1. Super Mario Bros. is 40KB (PRG ROM is 32KB, and CHR ROM is 8KB). That said, I suppose if you were to compress the ROM, you probably would end up with value like 31KB.

2. Levels don't use RLE or LZ77, that would use too much space. Rather, the game uses commands like "from now on, use this ground fill pattern", "draw pipe here", "put a staircase", "put a goal". Super Mario Bros. uses two bytes per object, representing the following information: XXXXYYYY PSSSVVVV, where X is horizontal position within the page, Y is vertical position within the page, P moves to the next page, S is a command, and V is its parameter (length or number of an extended object). Y positions bigger than 0b1011 are used for special commands (as such parameters would be rendered out of bounds).

3. Graphics aren't compressed as they are stored in CHR ROM, and are directly accessed by the PPU (PPU cannot access RAM). However, as the graphics are 2bpp, they don't use as much space. Palettes are used to not restrict the entire game to 2bpp - note that 16x16 blocks have different color palettes. Some tricks are used to reduce the number of necessary tiles - for instance, clouds are the same thing as bushes, just with a different palette applied.

4. Demoscene is misleading. The way demoscene works is that most things are using procedural generation, meanwhile the levels in Super Mario Bros. are actually designed, and graphics were drawn by an artist, they aren't using some arbitrarily picked mathematical function chosen because it looked cool. The game has to be playable after all.
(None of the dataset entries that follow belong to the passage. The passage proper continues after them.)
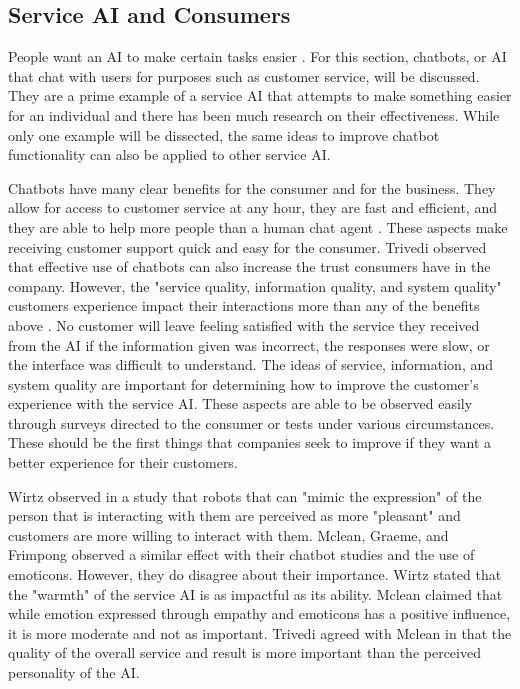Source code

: \documentclass[12pt, man]{apa6}
\begin{document}
\subsection*{Service AI and Consumers}
People want an AI to make certain tasks easier \parencite{Trivedi201991}.  For this section, chatbots, or AI that chat with users for purposes such as customer service, will be discussed.  They are a prime example of a service AI that attempts to make something easier for an individual and there has been much research on their effectiveness.  While only one example will be dissected, the same ideas to improve chatbot functionality can also be applied to other service AI.

Chatbots have many clear benefits for the consumer and for the business.  They allow for access to customer service at any hour, they are fast and efficient, and they are able to help more people than a human chat agent \parencite{McLean2017494}. These aspects make receiving customer support quick and easy for the consumer.  Trivedi \parencite*{Trivedi201991} observed that effective use of chatbots can also increase the trust consumers have in the company.  However, the "service quality, information quality, and system quality" customers experience impact their interactions more than any of the benefits above \parencite{McLean2017494}.  No customer will leave feeling satisfied with the service they received from the AI if the information given was incorrect, the responses were slow, or the interface was difficult to understand.  The ideas of service, information, and system quality are important for determining how to improve the customer's experience with the service AI.  These aspects are able to be observed easily through surveys directed to the consumer or tests under various circumstances.  These should be the first things that companies seek to improve if they want a better experience for their customers.

Wirtz \parencite*{Wirtz2018} observed in a study that robots that can "mimic the expression" of the person that is interacting with them are perceived as more "pleasant" and customers are more willing to interact with them.  Mclean, Graeme, and Frimpong \parencite*{McLean2017494} observed a similar effect with their chatbot studies and the use of emoticons.  However, they do disagree about their importance.  Wirtz \parencite*[]{Wirtz2018} stated that the "warmth" of the service AI is as impactful as its ability.  Mclean \parencite*[]{Wirtz2018} claimed that while emotion expressed through empathy and emoticons has a positive influence, it is more moderate and not as important.  Trivedi \parencite*{Trivedi201991} agreed with Mclean in that the quality of the overall service and result is more important than the perceived personality of the AI.
\end{document}
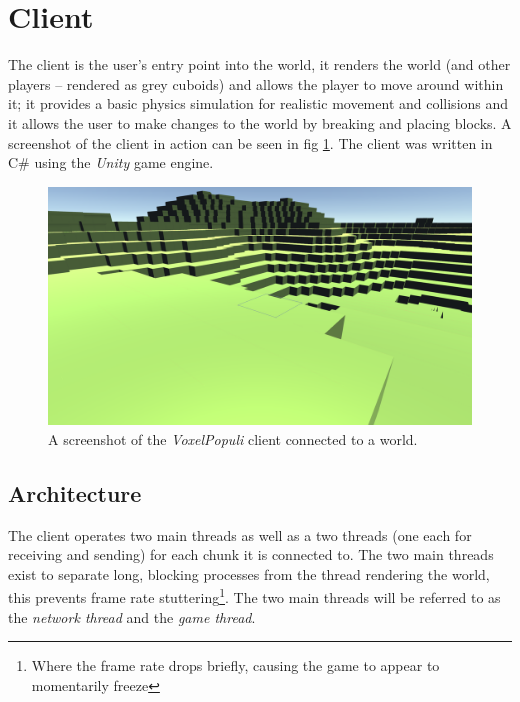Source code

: \documentclass[12pt,notitlepage,a4paper]{report}
\newcommand{\unity}{\emph{Unity}}
\newcommand{\voxpop}{\emph{VoxelPopuli}}
\begin{document}
	\section{Client}
	\label{sec:client}
	The client is the user's entry point into the world, it renders the world (and other players -- rendered as grey cuboids) and allows the player to move around within it; it provides a basic physics simulation for realistic movement and collisions and it allows the user to make changes to the world by breaking and placing blocks. A screenshot of the client in action can be seen in fig \ref{fig:client}. The client was written in C\# using the \unity{} game engine.
	
	\begin{figure}
		\includegraphics[width=\textwidth]{client.png}
		\caption{A screenshot of the \voxpop{} client connected to a world.}
		\label{fig:client}
	\end{figure}
	
	\subsection{Architecture} %
	The client operates two main threads as well as a two threads (one each for receiving and sending) for each chunk it is connected to. The two main threads exist to separate long, blocking processes from the thread rendering the world, this prevents frame rate stuttering\footnote{Where the frame rate drops briefly, causing the game to appear to momentarily freeze}. The two main threads will be referred to as the \emph{network thread} and the \emph{game thread}.
	
\end{document}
Indeed, nothing in this article has anything to do with how the NES worked. If you want a real introduction to the hardware, "I Am Error" by Nathan Altice is a great book about how the NES worked. It includes a chapter about how SMB1 in particular stored its level layouts.

I once did a project scripting AI for Mario on SMB1 on an emulator, and I watched the game's memory pages as I did so I could learn more. To my surprise, I saw the pages of arrays of hex bytes in the memory mirroring what I saw on the level, the layout was very literally transferred directly. When Mario moved, the current screen and the next one were clearly visible scrolling by in memory, which different hex bytes representing different tile types.

You get used to it, though. Your brain does the translating. I don't even see the code. All I see is blonde, brunette, redhead.

They used that tiling system all the way up to NDS IIRC. I remember tinkering with gameboy advance homebrew programming back then trying to implement infinite scrolling and it works just like you described.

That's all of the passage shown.